IS‘25: IS: SCA 07a

SCA 07a: Distribution of the Sample Mean

Purpose

This SCA is slightly different from our previous activities. In the past, you have spent your time being exposed to R functions and how to manipulate them. If you have been following along, you now have the skills to generate random samples from many different distributions, calculate sample statistics from those samples, and calculate probabilities.

This activity has you examine the distribution of the sample mean. To do so, you will need to do the following four steps:

generate a random sample from a distribution,
calculate the sample mean for that distribution,
save that value into a variable for further use, and
repeat these steps many, many, many times.

At the end, you will have a variable filled with means calculated on different samples.

This SCA complements Laboratory Activity C. The Central Limit Theorem is the most important theorem in statistics. Make sure you understand every single part of it.

Functions

In this SCA, we will be using the following functions in R. It is useful to keep track of where you were introduced to the functions. By the end of the SCA, you should be able to explain what these functions do. Be clear that these functions allow us to modify the most minute details of graphics produced by R. When performing the same analyses over and over again, requiring a new graphic each time, these are very important!

for
numeric
overlay*
rnorm
rexp
shapiroTest*

Those functions with a * are only available if this line is run in your script:
source("http://rfs.kvasaheim.com/stat200.R")
Note that you should not include the * when using those functions.

The SCA Procedure

As usual, here is the procedure. Make sure you understand that the goal is not for you to get to the finish line. The goal is for these steps to help you better understand how to achieve the purposes and goals listed above. Racing through these without savoring them wastes your precious time.

Part O: The Preparations

The following are common start-up instructions. You will want to always follow them when starting analyses.

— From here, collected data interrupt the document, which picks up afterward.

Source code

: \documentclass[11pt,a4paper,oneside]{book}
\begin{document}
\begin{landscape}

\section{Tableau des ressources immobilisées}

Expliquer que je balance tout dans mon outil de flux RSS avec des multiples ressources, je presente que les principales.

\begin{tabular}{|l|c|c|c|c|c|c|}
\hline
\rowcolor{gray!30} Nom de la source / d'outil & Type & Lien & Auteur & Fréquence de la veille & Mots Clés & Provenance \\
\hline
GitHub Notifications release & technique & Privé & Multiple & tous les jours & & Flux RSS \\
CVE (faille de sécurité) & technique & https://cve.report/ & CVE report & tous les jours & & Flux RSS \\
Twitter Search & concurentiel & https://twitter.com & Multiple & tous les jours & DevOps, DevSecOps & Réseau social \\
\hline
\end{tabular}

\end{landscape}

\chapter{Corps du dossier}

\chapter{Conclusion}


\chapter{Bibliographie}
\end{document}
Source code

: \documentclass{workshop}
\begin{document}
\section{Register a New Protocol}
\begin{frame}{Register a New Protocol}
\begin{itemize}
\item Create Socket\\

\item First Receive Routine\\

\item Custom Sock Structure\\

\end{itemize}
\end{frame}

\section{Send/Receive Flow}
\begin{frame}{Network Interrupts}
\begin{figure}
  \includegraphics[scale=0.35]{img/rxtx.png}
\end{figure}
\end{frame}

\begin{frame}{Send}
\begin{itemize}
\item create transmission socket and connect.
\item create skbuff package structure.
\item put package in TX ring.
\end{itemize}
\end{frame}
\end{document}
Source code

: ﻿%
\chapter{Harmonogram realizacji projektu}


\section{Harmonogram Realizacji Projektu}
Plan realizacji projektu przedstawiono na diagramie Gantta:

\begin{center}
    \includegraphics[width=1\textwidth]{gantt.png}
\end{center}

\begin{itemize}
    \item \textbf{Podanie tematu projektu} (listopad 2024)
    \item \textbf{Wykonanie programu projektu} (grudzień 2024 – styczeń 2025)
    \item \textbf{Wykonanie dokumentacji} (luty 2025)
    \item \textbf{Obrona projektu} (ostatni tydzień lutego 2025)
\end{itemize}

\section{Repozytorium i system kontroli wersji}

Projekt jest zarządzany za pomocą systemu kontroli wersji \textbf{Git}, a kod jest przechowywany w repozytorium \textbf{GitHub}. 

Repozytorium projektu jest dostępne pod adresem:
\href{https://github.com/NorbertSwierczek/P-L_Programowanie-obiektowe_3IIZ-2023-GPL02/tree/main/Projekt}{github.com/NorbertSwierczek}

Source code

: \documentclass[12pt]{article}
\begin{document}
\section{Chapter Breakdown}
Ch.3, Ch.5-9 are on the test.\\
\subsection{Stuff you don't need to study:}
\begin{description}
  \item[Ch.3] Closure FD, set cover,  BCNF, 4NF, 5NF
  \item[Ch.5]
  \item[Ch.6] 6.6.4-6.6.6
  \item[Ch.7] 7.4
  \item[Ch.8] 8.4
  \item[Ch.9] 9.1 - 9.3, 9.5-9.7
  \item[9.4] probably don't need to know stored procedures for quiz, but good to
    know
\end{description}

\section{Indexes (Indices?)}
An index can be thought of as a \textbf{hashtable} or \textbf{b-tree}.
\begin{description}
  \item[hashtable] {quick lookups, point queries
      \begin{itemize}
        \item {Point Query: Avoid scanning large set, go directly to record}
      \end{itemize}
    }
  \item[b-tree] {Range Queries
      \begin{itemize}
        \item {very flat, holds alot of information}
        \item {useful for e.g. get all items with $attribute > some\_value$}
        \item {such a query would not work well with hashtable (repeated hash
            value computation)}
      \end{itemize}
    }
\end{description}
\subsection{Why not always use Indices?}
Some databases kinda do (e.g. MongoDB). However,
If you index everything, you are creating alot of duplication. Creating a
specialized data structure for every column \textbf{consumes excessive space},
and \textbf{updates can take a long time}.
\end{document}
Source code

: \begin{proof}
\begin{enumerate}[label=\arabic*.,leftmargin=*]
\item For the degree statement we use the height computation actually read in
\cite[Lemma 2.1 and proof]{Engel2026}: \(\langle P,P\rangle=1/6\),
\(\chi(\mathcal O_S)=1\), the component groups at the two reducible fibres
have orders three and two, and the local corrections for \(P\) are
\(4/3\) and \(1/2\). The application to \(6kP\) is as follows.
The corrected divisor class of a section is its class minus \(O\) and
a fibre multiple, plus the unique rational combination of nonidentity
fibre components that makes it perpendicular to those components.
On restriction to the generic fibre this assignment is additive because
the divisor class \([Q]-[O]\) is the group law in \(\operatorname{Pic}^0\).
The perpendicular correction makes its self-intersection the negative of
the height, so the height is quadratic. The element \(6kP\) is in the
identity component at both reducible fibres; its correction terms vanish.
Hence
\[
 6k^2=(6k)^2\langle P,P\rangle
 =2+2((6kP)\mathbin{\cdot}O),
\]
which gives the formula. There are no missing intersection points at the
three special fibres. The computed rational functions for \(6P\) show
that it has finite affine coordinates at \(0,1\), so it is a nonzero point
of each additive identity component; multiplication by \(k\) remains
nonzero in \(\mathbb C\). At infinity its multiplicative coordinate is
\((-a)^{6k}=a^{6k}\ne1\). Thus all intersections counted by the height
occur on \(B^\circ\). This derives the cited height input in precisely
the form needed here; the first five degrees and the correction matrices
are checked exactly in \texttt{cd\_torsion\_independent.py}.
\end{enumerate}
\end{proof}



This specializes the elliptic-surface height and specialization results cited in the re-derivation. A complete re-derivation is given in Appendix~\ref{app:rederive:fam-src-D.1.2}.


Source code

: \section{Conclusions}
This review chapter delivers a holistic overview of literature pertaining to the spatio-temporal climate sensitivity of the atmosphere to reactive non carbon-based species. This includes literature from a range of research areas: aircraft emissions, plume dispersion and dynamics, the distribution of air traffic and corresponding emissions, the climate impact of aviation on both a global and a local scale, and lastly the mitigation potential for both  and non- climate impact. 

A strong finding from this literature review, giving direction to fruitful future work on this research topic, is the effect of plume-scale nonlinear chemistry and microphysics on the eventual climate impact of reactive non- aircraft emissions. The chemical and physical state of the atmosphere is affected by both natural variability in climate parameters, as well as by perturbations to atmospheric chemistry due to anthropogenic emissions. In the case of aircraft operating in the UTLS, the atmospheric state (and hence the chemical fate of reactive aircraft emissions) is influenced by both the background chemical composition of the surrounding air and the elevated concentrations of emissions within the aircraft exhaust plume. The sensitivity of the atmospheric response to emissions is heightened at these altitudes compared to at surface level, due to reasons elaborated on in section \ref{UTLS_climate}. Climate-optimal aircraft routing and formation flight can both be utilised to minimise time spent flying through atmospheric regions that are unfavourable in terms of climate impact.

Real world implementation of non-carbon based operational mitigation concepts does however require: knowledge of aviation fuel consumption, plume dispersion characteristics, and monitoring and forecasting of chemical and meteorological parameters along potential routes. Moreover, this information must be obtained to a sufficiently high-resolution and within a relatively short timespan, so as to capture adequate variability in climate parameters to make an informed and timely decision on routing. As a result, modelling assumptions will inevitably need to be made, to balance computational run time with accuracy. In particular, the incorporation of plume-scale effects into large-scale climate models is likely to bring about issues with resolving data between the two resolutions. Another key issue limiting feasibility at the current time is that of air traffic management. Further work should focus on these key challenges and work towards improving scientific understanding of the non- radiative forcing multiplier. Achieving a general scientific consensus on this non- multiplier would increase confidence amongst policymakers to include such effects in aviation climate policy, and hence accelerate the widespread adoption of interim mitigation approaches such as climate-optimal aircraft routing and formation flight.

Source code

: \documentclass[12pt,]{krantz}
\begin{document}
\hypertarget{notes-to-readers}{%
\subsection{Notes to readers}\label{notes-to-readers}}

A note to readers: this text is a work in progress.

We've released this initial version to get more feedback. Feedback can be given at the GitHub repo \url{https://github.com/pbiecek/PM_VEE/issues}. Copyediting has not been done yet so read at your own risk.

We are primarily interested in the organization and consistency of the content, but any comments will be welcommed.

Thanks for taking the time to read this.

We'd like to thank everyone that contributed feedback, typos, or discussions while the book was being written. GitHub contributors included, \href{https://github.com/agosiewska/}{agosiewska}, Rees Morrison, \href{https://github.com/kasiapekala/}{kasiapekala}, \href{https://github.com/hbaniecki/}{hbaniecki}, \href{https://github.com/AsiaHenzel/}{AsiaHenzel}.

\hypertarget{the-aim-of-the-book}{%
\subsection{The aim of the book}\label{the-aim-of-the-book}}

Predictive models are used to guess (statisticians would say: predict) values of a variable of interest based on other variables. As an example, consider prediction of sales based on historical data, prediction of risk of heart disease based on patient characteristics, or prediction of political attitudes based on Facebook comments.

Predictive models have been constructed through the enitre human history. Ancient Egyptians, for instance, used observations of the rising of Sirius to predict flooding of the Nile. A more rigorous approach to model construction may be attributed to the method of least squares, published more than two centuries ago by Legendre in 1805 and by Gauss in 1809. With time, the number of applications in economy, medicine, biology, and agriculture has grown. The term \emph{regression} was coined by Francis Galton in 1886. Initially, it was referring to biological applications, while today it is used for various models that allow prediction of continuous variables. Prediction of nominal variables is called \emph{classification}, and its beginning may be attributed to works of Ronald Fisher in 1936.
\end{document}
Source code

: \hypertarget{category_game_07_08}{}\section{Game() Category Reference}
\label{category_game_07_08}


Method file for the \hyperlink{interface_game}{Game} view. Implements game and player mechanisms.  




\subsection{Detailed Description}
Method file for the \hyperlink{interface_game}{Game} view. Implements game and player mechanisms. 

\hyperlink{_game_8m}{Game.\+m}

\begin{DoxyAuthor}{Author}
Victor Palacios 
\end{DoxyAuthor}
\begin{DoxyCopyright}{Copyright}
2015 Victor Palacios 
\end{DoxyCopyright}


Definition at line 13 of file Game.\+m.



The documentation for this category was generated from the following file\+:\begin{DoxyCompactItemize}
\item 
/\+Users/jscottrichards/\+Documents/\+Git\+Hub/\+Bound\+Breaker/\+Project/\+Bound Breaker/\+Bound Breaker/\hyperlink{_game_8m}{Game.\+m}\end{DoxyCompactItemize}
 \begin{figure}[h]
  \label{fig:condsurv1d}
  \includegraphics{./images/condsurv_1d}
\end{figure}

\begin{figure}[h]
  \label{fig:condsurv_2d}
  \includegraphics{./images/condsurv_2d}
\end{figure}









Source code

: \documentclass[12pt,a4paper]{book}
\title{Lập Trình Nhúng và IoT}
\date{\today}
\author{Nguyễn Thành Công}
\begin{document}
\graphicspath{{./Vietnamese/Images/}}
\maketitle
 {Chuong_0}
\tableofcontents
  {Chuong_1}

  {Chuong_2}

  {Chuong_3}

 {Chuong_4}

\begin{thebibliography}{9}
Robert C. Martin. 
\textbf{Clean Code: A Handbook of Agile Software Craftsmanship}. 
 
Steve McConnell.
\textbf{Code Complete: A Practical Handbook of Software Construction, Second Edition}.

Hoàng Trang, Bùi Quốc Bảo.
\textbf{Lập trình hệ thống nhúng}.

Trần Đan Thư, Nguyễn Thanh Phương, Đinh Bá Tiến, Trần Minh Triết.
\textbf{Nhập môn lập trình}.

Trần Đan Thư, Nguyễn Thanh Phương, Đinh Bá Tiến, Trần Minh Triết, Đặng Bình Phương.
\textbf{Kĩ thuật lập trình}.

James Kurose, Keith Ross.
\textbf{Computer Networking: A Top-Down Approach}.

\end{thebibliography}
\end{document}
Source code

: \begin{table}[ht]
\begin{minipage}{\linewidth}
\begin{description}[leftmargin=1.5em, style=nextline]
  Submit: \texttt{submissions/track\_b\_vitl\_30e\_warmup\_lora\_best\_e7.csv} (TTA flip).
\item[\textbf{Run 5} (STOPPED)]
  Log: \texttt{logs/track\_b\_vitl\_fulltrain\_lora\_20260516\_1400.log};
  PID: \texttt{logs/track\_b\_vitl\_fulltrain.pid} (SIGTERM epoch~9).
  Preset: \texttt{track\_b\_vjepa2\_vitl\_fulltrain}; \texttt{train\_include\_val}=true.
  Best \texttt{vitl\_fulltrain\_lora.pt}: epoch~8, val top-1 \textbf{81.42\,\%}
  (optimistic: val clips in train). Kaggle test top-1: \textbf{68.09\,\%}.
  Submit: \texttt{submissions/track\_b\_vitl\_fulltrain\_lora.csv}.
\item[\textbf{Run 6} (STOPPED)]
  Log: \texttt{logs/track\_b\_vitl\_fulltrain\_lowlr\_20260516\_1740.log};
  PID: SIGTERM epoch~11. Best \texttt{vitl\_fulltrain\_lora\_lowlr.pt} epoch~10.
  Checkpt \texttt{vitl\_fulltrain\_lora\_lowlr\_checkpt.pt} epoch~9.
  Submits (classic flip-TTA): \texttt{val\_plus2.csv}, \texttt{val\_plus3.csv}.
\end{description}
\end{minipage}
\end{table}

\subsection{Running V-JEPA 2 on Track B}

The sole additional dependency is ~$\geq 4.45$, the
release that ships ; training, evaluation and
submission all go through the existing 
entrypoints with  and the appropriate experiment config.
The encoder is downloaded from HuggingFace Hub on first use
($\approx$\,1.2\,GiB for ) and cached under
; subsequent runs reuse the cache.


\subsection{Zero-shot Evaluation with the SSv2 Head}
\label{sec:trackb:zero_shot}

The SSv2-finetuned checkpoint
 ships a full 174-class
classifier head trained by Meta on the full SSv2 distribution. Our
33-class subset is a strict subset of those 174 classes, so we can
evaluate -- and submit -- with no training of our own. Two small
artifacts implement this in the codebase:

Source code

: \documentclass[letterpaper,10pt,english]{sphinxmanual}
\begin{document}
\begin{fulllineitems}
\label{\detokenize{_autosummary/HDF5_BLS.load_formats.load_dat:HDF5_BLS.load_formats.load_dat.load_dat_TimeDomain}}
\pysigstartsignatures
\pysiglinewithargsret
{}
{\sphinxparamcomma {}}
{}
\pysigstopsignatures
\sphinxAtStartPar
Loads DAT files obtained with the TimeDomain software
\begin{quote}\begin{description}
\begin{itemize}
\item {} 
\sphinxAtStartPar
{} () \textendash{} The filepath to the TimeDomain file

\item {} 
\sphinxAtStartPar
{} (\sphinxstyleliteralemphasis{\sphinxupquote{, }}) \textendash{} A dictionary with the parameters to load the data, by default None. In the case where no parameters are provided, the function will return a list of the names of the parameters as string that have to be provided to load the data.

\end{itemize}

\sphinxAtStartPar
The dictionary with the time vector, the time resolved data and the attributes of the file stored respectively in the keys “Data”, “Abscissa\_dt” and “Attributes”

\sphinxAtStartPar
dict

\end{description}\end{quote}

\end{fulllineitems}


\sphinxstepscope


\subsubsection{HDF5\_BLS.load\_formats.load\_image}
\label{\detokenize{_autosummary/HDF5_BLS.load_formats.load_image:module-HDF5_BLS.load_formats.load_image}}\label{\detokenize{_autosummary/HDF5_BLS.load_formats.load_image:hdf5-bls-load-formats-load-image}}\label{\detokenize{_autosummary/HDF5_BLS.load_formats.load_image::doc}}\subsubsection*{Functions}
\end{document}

Start R and open a new script in your SCA7 folder. Title this script “sca07a.R” or something like that.
Now, since we will be using some special R functions that do not exist in the base R package, we will need to import them. Making sure you have an Internet connection, run this line:
source("http://rfs.kvasaheim.com/stat200.R")
When you run this line, R goes to the URL you specified and runs that code. Here, the code only imports several helpful functions. From now forward, I will assume you run this line for every script in this course.
There is no need to load any data. We will generate our own data using random number generators.

Part I: The Overview

As you have already discovered, statistics concerns more than just learning about the sample. More importantly, it concerns learning something about the population. To learn about the population, we calculate statistics on the sample and use our knowledge of the distribution of that statistic to better understand the population parameter.

This part shows how to better understand the distribution of the sample mean. The process can easily be generalized to different data generating function and different statistics. We will see this later in this SCA.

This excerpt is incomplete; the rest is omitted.